Once I had discovered my secret ingredient, I set out to achieve a crispy-on-the-outside, tender-on-the-inside texture. Beginning with extra-firm tofu set me up for success. There are times and places for firm and silken (chocolate pie, anyone?), but for crispy slabs of tofu, extra-firm is your friend. The next step was pressing the tofu, which removes excess moisture. (Our food director gives you the how-to in this article). Don't skip this step—water-logged tofu will steam instead of crisp. I then dredged the tofu in the nutritional yeast and pan-fried it until brown and crispy. Flavor? Check. Texture? Check. Delicious? Absolutely.

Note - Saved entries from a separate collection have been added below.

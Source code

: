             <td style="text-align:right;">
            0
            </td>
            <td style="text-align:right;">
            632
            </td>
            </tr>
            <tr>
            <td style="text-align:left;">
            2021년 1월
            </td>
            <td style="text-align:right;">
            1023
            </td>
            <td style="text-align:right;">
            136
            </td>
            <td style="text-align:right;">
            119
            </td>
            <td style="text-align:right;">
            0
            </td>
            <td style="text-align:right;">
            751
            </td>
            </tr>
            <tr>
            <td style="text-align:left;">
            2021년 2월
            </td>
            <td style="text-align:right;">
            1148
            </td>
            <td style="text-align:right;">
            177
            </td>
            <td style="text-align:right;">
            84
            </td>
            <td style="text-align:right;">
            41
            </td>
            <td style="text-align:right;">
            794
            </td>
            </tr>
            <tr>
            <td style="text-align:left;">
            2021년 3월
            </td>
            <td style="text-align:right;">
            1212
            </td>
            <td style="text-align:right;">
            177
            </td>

Here's how to make the very best tofu, from start to finish (serves 4):
1. Drain and press two 14 oz. blocks extra-firm tofu. Slice each block lengthwise into eight 1/2-inch strips. Season both sides with 1/4 teaspoon each kosher salt and freshly-ground black pepper. Combine 2/3 cup nutritional yeast and 1 teaspoon each salt and pepper in a shallow dish. Dip each tofu strip in the mixture, flipping to coat both sides and pressing to adhere.
2. Heat 1 tablespoon olive oil in a large nonstick skillet over medium-high. Add half the tofu strips and cook, flipping once, until deeply golden and crispy, 2 to 3 minutes per side. Transfer to a plate and repeat with 1 tablespoon oil and remaining tofu. Serve with grains, beans, lentils, or roasted veggies, and prepare to fall in love.